Actinobacillus pleuropneumoniae must rapidly overcome porcine pulmonary innate immune defenses to cause contagious pleuropneumonia. Therefore, the objective of this study was to identify the A. pleuropneumoniae genes that are differentially expressed in a medium mimicking the lung-like environment. Since bronchoalveolar fluid (BALF) contains, in addition to other substances, innate immune components found in the lungs, we examined gene expression of the virulent serovar 1 strain A. pleuropneumoniae CM5 after incubation in BALF. In reverse transcription-PCR differential display (RT-PCR DD) experiments, a 3.3-fold increase was observed in the lamB gene, a component of the maltose regulon, which is involved in maltose and maltodextrin transport and metabolism. Knockout mutations were made in lamB and in malT, which encodes a positive transcriptional regulator of the maltose regulon. In comparison with the wild-type organism and its lamB mutant, the malT mutant grew slowly in complex media and had an increased sensitivity to biological stressors. Transcript profiling of the malT mutant exposed to BALF revealed that knockout of the malT gene invokes a stringent-type gene-expression profile in the bacterium. The stringent response gene, relA, and the genes involved in biofilm formation as well as in amino acid biosynthesis were up-regulated in the malT mutant, whereas the genes involved in energy metabolism, protein biosynthesis, and transport of biomolecules were down-regulated. These results suggest that MalT may be involved in transport of essential nutrient (s) in BALF or may be linked directly or indirectly to the stringent response in A. pleuropneumoniae.;DNA microarray studies showed that 157 genes were differentially expressed by A. pleuropneumoniae in BALF, with an estimated false discovery rate of 1%. FNR-regulated genes encoding reductases for nitrite, periplasmic nitrate and dimethyl sulfoxide were up-regulated in BALF, as were the genes for Na+-translocating NADH-quinone reductase.
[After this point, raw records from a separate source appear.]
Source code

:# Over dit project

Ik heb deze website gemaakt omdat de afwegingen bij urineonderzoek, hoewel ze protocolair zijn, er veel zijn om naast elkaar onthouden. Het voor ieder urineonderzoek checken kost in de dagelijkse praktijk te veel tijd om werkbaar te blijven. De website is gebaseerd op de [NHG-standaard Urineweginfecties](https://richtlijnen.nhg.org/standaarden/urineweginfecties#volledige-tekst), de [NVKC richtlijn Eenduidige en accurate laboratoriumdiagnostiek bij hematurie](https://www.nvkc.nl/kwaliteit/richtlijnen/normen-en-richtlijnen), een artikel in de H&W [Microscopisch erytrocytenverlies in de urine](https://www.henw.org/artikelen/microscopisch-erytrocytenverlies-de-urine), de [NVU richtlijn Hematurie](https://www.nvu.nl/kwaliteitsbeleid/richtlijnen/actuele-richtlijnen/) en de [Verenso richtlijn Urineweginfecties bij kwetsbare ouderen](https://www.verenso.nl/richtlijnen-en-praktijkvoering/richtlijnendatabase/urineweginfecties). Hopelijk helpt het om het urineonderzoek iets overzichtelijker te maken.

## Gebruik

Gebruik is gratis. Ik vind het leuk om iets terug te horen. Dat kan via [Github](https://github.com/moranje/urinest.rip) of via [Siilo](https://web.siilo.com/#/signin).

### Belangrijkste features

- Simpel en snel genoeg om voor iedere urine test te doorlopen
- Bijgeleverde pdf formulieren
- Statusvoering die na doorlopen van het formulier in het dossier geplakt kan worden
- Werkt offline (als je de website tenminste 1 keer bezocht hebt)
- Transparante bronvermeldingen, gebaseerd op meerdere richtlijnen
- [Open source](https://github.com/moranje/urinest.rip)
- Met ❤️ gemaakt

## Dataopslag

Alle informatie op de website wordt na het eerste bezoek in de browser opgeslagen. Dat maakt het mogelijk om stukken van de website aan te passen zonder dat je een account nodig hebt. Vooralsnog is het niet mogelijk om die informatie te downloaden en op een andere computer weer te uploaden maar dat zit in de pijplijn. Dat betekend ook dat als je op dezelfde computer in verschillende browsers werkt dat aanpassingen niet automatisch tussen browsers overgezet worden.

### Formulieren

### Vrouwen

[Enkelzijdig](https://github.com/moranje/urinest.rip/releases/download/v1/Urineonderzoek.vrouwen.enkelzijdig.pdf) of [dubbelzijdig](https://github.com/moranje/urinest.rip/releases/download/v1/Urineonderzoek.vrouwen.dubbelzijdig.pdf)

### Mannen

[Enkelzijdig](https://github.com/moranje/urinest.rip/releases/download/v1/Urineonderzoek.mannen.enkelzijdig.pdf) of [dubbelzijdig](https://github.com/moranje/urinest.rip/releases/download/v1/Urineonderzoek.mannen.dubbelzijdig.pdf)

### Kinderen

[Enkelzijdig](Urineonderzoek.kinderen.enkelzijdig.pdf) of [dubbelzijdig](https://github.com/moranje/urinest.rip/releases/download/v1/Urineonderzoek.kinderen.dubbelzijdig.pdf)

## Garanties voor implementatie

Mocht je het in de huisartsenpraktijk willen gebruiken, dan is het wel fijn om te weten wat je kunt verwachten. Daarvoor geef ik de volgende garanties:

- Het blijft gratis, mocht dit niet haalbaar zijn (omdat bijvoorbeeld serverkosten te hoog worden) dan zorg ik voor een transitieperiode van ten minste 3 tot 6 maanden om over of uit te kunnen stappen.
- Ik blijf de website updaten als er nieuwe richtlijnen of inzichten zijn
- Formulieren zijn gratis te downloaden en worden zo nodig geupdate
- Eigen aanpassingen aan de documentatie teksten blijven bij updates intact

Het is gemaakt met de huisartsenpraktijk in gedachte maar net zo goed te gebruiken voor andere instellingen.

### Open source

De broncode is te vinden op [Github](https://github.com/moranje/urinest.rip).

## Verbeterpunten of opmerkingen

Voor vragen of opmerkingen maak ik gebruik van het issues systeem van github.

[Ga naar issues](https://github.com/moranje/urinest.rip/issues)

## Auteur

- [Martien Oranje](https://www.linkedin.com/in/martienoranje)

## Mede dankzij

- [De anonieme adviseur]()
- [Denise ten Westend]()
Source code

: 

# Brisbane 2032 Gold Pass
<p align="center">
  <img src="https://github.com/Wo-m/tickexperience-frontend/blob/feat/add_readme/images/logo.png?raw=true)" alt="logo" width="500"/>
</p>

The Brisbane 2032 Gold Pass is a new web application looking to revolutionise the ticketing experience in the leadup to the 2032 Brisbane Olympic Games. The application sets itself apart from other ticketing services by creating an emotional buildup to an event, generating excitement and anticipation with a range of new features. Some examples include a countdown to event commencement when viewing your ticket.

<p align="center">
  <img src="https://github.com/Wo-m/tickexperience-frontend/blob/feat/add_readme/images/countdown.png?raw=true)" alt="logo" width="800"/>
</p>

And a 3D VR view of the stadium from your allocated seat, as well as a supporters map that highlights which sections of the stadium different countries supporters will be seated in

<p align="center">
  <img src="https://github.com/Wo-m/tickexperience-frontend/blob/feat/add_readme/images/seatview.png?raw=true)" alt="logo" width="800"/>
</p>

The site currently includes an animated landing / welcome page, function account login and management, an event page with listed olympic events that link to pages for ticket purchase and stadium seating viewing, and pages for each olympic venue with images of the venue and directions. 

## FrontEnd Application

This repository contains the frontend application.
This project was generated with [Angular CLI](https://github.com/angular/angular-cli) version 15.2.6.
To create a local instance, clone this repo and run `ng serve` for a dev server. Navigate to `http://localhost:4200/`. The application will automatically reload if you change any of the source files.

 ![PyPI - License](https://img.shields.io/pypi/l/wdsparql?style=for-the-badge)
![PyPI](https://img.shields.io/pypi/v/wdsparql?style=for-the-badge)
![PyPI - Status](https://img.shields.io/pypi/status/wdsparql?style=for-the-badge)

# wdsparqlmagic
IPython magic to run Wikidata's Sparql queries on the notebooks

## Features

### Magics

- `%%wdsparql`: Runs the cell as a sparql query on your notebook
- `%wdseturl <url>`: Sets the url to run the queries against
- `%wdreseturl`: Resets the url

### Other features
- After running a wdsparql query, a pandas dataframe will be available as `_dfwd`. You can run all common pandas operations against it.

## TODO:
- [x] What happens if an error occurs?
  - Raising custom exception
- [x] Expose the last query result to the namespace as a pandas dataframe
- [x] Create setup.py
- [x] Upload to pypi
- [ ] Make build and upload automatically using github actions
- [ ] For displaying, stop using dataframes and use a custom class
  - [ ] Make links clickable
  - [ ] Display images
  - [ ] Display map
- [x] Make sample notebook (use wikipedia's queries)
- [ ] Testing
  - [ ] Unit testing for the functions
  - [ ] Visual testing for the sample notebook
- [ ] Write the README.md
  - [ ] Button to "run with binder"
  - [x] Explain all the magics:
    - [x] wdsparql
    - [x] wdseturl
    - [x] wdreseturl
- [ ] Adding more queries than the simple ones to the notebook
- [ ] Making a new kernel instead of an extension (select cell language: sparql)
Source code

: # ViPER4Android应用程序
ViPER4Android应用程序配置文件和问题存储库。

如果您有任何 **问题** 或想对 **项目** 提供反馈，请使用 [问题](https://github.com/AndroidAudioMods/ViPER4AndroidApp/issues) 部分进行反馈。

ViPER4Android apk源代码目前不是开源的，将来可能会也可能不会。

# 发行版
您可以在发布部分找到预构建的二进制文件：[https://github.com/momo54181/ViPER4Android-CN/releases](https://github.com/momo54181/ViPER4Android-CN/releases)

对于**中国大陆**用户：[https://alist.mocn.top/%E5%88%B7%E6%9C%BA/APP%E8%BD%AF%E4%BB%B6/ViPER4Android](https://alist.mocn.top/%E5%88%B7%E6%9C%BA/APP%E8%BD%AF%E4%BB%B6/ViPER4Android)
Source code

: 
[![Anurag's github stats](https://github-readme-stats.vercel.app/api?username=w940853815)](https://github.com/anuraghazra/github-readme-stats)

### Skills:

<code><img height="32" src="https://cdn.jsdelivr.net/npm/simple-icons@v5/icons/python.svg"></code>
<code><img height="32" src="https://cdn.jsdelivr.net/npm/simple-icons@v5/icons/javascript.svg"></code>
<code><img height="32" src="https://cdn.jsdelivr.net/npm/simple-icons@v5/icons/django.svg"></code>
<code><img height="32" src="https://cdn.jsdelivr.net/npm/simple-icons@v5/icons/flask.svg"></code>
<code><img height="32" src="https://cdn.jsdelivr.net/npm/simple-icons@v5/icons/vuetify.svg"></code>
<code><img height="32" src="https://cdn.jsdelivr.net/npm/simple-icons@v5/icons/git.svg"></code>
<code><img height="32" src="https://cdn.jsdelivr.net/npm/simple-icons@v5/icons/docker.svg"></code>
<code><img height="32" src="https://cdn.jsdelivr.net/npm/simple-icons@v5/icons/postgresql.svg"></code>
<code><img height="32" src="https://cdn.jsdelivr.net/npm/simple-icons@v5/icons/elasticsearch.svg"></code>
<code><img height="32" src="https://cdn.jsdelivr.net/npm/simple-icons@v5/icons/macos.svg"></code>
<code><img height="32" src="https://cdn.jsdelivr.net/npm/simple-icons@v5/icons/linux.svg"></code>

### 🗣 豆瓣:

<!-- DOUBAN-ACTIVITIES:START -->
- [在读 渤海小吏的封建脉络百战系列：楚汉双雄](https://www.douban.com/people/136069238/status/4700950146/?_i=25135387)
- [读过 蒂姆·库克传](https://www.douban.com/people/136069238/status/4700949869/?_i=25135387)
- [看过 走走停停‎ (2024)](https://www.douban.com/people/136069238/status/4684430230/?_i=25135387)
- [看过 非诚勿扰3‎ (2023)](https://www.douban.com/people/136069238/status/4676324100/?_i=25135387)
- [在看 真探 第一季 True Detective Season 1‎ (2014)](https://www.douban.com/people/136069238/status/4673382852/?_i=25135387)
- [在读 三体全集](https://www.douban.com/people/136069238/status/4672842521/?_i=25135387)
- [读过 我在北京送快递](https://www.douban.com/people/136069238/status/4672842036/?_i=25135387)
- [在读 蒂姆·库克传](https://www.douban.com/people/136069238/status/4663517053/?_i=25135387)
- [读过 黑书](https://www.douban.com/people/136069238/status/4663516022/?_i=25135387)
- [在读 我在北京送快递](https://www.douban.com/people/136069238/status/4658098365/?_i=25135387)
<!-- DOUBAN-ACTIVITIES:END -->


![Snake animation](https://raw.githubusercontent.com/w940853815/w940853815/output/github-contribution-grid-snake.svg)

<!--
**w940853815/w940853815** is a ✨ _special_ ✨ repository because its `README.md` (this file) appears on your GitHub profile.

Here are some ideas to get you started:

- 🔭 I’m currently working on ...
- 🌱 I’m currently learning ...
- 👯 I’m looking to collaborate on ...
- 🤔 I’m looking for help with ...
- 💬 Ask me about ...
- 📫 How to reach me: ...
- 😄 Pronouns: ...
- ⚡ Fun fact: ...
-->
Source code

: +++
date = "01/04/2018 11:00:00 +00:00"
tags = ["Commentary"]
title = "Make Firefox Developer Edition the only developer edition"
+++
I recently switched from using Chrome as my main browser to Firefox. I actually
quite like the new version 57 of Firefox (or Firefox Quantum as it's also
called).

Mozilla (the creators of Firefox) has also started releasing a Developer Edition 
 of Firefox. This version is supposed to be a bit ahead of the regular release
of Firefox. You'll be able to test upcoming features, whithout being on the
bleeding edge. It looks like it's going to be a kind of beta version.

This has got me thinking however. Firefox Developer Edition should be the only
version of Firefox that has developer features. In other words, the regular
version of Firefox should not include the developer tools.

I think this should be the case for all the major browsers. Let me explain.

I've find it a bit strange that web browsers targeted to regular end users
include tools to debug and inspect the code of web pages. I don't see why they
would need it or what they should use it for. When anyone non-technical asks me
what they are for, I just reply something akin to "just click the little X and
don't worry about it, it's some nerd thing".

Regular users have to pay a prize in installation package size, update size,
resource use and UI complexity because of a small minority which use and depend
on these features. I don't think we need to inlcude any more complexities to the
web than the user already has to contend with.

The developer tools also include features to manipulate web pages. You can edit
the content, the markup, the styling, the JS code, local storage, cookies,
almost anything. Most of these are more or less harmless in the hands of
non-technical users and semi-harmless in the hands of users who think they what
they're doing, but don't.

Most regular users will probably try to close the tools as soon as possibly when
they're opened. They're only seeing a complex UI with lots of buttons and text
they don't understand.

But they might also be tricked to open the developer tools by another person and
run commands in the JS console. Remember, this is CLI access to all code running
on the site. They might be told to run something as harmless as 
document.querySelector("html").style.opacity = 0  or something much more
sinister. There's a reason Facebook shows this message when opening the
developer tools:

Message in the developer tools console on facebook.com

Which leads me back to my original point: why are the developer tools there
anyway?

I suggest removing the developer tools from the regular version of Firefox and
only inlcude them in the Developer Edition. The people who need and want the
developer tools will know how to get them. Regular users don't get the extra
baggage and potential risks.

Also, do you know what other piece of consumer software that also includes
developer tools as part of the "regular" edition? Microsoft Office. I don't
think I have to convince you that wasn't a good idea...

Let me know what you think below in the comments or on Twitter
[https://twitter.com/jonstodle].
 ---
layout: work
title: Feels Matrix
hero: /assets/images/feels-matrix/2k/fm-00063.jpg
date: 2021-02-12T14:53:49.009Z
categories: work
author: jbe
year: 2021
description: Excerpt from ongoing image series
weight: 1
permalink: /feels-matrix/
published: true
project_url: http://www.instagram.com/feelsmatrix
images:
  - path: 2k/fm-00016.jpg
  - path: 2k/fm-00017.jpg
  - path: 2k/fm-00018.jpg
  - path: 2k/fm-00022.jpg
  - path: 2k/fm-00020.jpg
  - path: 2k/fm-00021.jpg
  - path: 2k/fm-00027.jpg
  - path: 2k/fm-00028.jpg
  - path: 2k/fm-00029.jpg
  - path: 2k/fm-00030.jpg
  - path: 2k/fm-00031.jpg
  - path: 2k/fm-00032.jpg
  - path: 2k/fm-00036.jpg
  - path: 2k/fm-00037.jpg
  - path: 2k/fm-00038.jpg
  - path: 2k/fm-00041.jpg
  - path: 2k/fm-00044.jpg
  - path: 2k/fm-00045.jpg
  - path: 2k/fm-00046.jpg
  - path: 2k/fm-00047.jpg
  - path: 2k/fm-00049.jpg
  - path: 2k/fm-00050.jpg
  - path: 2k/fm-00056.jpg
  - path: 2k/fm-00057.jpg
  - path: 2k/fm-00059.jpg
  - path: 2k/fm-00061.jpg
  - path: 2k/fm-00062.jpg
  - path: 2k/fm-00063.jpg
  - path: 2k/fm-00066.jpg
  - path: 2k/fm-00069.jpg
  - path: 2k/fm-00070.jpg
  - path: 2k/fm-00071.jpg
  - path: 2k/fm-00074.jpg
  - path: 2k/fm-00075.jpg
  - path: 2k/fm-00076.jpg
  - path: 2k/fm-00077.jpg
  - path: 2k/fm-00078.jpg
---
The sapF gene encoding the peptide transport system ATP-binding protein SapF was also up-regulated. Transcription of a number of known virulence and in vivo expressed genes including apxIVA, was also increased. These studies suggest that, in response to BALF components, A. pleuropneumoniae modulates membrane bioenergetics for energy generation to synthesize proteins involved in survival and expression of virulence factors.